Na educação, as pesquisas existentes nos dois países demonstram que os estudantes negros têm uma maior probabilidade de fracasso escolar. Também os negros são maioria entre os desempregados e entre os que recebem os menores salários.

Aprendemos a ser racistas desde cedo ao não enxergarmos os negros em espaços de poder: não estão ou estão sub-representados na direção das empresas, na política, na mídia, nos tribunais superiores, nas bancadas de programas de TV, nas universidades, nas salas de aula. Do ponto de vista simbólico, esquadrinhamos inconscientemente os “lugares” de brancos e negros.

Esse “espaço simbólico” certamente contribui para que as mortes de jovens negros nas periferias do Brasil —como foi o caso do menino João Pedro— não causem a comoção social que merecem. Assim como não nos causa estranhamento a esmagadora presença de jovens negros no sistema penitenciário brasileiro.

Se a gente aprende a ser racista, pode “desaprendê-lo”, como meu filho provocou. A educação formal é fundamental nesse processo, sendo ela também uma estrutura de poder.

Se ver pessoas negras ocupando lugares de poder importa na desconstrução do racismo, precisamos de mais professores negros.

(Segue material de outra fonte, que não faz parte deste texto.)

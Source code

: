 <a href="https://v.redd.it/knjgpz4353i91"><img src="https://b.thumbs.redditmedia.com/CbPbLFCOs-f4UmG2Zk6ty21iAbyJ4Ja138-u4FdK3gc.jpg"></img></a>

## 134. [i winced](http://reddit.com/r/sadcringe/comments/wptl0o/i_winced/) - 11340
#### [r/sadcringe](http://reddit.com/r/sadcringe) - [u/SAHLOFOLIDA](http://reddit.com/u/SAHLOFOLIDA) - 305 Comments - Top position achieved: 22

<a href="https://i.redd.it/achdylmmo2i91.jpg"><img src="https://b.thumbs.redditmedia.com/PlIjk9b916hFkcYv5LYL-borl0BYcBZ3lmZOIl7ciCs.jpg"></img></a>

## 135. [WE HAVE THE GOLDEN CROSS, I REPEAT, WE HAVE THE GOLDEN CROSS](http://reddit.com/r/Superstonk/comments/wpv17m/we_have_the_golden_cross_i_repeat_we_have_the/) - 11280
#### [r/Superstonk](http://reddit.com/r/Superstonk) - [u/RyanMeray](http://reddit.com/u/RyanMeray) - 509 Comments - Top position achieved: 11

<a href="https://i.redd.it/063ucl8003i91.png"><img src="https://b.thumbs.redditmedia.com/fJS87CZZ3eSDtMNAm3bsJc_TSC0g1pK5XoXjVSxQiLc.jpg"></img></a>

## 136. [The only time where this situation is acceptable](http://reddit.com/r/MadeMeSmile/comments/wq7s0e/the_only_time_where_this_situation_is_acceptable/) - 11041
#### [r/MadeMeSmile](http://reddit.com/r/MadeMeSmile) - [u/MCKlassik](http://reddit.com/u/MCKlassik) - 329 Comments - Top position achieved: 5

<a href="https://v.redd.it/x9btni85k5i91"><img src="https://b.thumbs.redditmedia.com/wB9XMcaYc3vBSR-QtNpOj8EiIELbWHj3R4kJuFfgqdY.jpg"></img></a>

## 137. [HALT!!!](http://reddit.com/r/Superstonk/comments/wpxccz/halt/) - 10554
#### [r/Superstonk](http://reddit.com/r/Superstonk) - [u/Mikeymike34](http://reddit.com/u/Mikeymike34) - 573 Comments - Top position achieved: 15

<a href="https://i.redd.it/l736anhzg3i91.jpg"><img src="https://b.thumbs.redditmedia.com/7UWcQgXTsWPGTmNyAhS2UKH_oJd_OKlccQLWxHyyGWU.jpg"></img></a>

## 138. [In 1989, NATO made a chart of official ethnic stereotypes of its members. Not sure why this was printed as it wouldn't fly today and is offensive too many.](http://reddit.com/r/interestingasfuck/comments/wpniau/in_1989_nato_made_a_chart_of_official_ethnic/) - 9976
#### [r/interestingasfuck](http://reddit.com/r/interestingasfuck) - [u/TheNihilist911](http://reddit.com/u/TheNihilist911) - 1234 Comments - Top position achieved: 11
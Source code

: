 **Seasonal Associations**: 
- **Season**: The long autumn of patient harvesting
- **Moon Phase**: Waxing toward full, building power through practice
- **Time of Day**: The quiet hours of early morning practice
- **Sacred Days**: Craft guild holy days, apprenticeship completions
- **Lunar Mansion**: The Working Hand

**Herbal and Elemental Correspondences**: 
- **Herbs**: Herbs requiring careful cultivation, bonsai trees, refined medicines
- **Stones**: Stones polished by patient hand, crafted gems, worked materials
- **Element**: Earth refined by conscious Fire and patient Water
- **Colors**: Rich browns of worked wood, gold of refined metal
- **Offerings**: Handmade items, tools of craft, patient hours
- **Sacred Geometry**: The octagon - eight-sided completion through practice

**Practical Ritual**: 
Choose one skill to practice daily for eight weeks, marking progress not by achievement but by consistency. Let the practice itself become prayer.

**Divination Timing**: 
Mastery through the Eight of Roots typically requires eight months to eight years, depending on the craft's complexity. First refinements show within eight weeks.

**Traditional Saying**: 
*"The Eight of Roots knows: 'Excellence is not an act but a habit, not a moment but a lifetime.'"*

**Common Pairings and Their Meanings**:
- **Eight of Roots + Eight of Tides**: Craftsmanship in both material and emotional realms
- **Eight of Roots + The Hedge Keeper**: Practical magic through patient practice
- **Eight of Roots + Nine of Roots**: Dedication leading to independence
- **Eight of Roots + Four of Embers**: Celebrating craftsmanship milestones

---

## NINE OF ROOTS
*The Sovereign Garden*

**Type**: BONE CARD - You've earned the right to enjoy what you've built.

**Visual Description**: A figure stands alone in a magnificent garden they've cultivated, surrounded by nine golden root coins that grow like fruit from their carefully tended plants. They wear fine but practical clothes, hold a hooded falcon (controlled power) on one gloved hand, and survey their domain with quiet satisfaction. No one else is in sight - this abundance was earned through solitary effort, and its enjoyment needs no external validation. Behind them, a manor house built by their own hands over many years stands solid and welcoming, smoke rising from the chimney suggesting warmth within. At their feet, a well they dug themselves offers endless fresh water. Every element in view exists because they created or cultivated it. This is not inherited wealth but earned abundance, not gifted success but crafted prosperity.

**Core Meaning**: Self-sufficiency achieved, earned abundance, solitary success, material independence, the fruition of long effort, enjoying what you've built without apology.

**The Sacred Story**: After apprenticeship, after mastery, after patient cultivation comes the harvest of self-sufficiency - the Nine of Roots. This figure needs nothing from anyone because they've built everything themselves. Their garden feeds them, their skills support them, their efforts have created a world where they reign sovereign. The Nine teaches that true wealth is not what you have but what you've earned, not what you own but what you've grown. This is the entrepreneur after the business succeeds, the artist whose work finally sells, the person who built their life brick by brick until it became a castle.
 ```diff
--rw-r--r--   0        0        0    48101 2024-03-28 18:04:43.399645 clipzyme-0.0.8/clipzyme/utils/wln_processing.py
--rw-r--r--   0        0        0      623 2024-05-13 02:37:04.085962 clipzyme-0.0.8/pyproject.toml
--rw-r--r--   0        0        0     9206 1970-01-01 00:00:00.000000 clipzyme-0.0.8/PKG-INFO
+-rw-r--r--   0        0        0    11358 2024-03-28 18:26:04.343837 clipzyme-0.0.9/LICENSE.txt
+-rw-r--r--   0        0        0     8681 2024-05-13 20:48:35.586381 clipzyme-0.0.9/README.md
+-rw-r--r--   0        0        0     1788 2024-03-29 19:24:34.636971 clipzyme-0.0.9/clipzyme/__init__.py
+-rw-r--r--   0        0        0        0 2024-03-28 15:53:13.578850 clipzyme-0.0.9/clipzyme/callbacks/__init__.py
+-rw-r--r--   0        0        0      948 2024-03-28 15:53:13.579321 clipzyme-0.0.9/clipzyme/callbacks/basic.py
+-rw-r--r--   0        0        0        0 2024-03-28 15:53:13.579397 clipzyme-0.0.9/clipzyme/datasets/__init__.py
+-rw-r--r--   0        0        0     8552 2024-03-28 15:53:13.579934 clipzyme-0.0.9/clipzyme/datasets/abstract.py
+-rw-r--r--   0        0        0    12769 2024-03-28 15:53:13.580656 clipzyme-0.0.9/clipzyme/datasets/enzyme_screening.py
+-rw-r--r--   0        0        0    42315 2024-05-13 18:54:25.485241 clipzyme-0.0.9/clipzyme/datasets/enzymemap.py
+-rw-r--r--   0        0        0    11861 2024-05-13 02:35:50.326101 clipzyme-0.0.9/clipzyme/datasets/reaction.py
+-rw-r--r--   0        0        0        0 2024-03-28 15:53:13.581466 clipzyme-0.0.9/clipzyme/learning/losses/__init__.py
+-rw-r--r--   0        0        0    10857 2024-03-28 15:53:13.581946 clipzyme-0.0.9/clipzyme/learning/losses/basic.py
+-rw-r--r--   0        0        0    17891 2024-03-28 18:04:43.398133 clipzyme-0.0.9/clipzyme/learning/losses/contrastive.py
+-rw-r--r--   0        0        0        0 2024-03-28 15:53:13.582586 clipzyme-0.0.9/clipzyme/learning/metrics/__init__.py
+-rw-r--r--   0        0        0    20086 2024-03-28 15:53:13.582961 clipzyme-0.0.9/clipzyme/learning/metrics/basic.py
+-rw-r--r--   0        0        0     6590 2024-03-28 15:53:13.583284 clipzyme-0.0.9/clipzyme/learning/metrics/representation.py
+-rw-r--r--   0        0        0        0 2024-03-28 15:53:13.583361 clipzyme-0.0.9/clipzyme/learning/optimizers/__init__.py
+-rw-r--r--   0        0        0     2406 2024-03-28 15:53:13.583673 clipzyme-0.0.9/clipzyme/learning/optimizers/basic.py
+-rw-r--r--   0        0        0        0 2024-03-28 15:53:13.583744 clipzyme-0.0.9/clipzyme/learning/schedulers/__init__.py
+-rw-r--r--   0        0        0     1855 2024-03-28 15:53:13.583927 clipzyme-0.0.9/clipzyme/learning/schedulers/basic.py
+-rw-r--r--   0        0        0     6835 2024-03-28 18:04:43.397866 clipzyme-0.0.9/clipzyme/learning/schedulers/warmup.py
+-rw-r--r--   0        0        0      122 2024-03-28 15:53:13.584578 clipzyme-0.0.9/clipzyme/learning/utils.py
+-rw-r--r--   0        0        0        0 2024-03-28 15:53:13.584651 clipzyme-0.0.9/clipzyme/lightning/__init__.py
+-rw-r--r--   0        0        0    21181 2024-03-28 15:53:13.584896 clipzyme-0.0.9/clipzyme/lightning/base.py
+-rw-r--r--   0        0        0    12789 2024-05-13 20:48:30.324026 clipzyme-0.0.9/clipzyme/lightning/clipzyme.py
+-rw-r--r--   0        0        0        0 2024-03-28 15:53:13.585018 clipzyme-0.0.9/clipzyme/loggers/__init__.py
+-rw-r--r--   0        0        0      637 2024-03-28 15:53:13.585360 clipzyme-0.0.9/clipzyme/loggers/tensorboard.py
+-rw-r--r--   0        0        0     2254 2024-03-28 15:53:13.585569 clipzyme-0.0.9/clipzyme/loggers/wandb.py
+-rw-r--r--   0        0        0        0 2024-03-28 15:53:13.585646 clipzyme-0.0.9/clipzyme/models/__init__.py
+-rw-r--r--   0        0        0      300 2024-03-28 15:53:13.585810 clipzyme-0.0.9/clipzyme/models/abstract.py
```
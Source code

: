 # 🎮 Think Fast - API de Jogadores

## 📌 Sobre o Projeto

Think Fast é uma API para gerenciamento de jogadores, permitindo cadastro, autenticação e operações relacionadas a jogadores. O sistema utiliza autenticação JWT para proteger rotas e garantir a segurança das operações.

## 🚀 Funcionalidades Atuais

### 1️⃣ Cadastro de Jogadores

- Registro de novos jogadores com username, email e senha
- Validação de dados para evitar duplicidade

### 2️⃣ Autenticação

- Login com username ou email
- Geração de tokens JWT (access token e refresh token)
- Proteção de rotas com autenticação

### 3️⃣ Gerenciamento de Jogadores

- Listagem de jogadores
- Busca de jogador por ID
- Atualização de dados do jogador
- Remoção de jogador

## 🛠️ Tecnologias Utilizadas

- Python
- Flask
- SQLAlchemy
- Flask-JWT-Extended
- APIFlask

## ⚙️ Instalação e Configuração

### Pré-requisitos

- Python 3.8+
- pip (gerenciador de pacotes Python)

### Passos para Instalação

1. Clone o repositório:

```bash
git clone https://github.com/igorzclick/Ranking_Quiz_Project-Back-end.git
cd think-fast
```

Uma medida importante é a de estabelecer cotas para a contratação de negros no ensino básico —a exemplo do que acontece na cidade de São Paulo— e nas universidades públicas.

Ao analisar dados de estudantes da Carolina do Norte entre os anos de 2001 e 2005 (“The Long-Run Impacts of Same-Race Teachers”), pesquisadores do departamento de Economia da Universidade Johns Hopkins concluíram que estudantes negros de baixa renda que tiveram ao menos um professor negro entre o terceiro e o quinto ano dos anos iniciais do ensino fundamental tiveram melhores notas que seus colegas que não tiveram essa oportunidade.

A chance desses estudantes deixarem os estudos foi 39% inferior aos dos colegas que tiveram apenas professores brancos. Alunos negros, ao se verem representados na figura de seus professores, têm melhor desempenho e permanecem na escola.

Não basta garantir a presença de mais professores negros nas escolas e universidades. É um erro considerar que o racismo se encerrará no ambiente educacional apenas com a adoção de uma política de cotas bem desenhada. Para isso é preciso atuar no redesenho dos currículos e na formação continuada dos professores.

Nossos currículos escolares, além de incorporar a história da África, devem promover o estudo da contribuição dos negros na formação da nossa sociedade, nossa história e nossa cultura. Quantos aspirantes ao curso de direito conhecem a história de Luis Gama? Quais estudantes de administração no Brasil conhecem a contribuição para o campo de administração pública de Guerreiro Ramos, também um intelectual negro? Quantos aspirantes a engenheiro conhecem a história de André Rebouças?

Por fim, os programas de formação de professores devem prever o reconhecimento e a mudança de práticas que reproduzem o racismo nas escolas. Como professores brancos reconhecem a capacidade e a potência dos estudantes negros? Como montam sequências didáticas que incorporem a necessidade de superação do racismo? Como fazem as escolhas de literatura para uso em sala?

A educação pode ter um papel fundamental não só para que deixemos de naturalizar o racismo estrutural, presente em nossas instituições, mentes e atitudes. Mas especialmente para que nós, brancos, entendamos a luta antirracista, mas como uma condição necessária para a construção da democracia e da redução das desigualdades no Brasil.